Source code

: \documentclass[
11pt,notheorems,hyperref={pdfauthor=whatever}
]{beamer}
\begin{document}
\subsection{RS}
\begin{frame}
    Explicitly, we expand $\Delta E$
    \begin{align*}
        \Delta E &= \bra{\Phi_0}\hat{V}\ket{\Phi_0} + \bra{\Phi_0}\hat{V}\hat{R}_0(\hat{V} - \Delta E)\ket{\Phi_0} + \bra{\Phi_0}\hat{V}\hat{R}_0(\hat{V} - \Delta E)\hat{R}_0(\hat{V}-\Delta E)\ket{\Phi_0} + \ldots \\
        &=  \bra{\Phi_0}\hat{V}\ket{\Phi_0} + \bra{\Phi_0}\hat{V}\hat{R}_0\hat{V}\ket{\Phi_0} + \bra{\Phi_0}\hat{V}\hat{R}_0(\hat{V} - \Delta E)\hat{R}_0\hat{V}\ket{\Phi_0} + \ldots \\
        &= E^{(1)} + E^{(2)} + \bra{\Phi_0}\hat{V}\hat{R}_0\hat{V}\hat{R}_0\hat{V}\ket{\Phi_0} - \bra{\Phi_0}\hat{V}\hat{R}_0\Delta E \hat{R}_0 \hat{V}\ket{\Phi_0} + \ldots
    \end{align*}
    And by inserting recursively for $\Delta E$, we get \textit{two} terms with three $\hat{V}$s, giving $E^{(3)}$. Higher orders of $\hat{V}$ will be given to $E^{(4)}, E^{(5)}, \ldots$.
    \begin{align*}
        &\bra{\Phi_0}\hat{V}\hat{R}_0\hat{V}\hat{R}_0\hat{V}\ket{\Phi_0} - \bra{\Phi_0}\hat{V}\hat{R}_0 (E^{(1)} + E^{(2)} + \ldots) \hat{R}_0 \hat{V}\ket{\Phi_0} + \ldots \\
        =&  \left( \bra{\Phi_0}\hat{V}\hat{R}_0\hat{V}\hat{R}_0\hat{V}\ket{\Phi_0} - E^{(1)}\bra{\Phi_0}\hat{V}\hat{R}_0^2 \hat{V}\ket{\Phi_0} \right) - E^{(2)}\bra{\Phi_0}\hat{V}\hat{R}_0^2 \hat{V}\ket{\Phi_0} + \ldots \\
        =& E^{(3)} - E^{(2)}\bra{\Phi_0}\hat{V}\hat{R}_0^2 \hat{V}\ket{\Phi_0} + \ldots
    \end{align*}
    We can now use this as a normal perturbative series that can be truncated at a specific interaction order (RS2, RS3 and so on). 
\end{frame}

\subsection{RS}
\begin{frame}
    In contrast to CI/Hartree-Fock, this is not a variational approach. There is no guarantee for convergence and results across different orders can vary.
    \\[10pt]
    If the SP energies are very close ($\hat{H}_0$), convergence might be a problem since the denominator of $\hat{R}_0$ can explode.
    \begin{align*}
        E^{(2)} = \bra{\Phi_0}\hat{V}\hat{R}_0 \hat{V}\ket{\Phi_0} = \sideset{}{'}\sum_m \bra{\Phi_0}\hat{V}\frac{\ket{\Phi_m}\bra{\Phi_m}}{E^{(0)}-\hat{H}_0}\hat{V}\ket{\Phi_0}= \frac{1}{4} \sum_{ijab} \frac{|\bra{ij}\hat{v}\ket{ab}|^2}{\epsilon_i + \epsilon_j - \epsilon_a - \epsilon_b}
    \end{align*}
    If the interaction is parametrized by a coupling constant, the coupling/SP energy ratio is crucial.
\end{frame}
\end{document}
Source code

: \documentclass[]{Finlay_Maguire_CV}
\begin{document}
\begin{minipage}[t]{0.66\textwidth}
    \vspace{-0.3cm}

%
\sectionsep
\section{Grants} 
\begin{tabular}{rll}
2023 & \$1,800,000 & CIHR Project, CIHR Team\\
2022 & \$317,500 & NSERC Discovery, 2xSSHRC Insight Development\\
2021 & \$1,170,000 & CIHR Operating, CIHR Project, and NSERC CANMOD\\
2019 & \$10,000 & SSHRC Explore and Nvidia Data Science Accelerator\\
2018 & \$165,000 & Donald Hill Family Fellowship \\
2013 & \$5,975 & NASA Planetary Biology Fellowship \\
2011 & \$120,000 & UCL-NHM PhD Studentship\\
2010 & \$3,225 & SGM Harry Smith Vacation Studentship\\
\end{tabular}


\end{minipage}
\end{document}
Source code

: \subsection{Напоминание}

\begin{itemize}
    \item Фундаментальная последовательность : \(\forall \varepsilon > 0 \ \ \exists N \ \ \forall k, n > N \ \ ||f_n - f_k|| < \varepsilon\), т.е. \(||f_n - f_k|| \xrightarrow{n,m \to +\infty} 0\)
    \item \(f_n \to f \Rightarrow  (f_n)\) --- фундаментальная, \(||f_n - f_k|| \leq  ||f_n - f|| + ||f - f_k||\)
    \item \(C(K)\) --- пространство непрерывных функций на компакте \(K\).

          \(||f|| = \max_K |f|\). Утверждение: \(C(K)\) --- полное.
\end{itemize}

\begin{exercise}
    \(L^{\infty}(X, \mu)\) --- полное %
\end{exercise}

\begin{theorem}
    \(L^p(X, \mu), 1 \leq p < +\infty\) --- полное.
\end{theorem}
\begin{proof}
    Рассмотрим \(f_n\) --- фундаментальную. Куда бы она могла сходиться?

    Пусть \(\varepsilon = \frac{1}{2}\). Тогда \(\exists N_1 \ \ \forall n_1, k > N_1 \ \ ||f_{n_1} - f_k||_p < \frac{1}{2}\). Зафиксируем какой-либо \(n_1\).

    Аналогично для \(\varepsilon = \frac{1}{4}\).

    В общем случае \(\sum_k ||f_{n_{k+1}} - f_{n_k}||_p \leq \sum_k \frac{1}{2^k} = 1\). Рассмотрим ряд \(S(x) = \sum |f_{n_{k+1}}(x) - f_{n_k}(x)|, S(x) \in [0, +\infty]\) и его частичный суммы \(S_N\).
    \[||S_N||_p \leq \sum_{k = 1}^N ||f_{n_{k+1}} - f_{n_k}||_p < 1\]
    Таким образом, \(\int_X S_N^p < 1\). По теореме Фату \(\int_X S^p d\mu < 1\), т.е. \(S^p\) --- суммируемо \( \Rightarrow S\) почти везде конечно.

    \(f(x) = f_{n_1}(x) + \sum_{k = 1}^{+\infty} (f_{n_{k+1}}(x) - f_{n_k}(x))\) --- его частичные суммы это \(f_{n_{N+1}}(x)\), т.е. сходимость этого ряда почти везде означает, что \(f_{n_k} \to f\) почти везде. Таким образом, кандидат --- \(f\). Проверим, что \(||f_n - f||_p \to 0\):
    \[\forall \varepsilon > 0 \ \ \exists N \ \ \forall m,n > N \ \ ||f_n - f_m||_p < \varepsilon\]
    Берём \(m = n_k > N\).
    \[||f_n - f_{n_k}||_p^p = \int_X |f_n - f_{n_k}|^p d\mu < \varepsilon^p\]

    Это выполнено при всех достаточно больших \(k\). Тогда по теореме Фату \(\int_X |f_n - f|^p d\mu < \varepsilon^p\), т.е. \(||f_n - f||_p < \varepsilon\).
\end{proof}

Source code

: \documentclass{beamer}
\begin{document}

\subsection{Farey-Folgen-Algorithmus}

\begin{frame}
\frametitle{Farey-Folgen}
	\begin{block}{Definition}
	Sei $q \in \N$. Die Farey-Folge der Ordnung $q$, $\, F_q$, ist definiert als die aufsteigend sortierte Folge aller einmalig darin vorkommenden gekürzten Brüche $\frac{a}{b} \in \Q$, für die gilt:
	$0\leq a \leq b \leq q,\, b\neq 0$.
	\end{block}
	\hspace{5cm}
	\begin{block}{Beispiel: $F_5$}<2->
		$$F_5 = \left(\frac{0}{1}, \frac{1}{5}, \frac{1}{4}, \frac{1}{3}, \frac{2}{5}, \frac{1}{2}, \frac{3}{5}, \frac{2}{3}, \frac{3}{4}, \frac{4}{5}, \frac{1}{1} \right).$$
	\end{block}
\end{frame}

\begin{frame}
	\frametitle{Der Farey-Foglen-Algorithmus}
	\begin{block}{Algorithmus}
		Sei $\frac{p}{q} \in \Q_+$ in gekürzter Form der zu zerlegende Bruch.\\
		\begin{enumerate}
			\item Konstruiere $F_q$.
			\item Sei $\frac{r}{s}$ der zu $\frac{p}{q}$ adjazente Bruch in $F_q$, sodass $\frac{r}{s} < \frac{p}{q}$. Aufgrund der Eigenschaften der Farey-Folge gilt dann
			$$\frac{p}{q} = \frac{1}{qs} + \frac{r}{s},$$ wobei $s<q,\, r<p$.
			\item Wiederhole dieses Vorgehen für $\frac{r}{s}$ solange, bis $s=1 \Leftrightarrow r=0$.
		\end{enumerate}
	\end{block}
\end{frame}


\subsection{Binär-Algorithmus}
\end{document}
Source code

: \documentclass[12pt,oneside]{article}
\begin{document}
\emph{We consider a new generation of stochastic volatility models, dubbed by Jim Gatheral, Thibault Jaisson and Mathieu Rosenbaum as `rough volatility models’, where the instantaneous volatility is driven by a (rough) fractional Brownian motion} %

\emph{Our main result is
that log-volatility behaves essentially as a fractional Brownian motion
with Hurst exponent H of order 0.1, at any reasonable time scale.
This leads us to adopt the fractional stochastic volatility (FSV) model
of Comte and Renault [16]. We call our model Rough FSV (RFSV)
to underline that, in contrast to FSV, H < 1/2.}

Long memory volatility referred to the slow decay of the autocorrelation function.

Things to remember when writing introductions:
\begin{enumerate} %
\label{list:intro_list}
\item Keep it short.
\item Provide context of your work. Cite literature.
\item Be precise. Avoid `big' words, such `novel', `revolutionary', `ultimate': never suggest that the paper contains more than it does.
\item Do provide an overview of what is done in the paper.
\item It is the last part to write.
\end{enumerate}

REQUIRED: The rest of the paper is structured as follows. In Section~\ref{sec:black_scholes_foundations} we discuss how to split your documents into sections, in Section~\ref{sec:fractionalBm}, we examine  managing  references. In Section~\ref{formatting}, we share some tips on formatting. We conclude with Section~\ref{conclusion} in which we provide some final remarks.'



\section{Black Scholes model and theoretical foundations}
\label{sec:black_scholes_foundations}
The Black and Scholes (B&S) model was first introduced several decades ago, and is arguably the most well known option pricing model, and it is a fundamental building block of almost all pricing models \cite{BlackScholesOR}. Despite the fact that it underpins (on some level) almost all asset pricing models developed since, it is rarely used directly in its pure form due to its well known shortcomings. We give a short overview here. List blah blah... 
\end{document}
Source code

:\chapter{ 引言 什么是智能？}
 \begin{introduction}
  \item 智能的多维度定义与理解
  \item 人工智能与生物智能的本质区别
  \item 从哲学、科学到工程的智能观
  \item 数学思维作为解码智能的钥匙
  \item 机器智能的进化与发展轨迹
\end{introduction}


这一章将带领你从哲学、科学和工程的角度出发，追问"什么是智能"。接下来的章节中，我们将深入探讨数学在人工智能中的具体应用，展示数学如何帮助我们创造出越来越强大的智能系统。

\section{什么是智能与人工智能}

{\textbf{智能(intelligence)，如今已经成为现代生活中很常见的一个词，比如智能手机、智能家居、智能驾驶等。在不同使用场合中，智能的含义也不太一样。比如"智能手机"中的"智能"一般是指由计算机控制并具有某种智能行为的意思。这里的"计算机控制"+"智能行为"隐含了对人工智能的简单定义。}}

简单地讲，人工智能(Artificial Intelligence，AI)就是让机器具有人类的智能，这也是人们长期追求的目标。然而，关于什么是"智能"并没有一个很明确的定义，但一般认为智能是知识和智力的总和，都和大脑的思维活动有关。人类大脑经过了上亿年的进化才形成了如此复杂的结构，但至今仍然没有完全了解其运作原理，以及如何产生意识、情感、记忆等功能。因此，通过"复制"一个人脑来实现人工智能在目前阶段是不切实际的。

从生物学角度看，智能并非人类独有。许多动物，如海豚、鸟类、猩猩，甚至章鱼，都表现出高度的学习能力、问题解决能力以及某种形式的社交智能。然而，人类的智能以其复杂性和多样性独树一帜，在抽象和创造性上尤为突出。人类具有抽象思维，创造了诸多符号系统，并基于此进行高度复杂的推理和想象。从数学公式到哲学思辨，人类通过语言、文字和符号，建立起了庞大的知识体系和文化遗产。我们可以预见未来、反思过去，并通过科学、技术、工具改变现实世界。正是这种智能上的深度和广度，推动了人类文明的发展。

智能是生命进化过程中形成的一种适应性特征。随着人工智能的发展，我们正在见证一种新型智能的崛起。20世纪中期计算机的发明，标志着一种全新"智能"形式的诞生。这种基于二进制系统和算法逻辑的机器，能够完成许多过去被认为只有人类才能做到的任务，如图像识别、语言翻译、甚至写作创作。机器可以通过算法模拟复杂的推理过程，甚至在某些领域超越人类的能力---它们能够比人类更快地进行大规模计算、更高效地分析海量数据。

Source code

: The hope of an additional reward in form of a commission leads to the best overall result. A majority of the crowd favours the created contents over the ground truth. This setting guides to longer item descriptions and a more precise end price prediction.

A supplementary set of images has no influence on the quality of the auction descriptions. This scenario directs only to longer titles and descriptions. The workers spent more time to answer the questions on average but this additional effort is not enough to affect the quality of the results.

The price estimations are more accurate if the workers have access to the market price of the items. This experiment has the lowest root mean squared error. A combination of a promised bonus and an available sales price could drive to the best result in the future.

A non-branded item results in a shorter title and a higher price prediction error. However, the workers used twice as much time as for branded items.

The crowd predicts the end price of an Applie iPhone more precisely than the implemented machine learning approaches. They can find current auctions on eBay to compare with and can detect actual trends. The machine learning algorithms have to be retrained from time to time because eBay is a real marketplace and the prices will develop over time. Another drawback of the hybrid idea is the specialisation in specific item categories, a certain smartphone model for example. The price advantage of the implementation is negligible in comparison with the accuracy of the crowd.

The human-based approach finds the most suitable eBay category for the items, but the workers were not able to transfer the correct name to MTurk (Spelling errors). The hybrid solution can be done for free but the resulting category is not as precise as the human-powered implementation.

*Instructions to follow*: Run a filter over the data above and keep each line that contains the word "done".

*Answer to this exercise*:
\item Do provide an overview of what is done in the paper.
The human-based approach finds the most suitable eBay category for the items, but the workers were not able to transfer the correct name to MTurk (Spelling errors). The hybrid solution can be done for free but the resulting category is not as precise as the human-powered implementation.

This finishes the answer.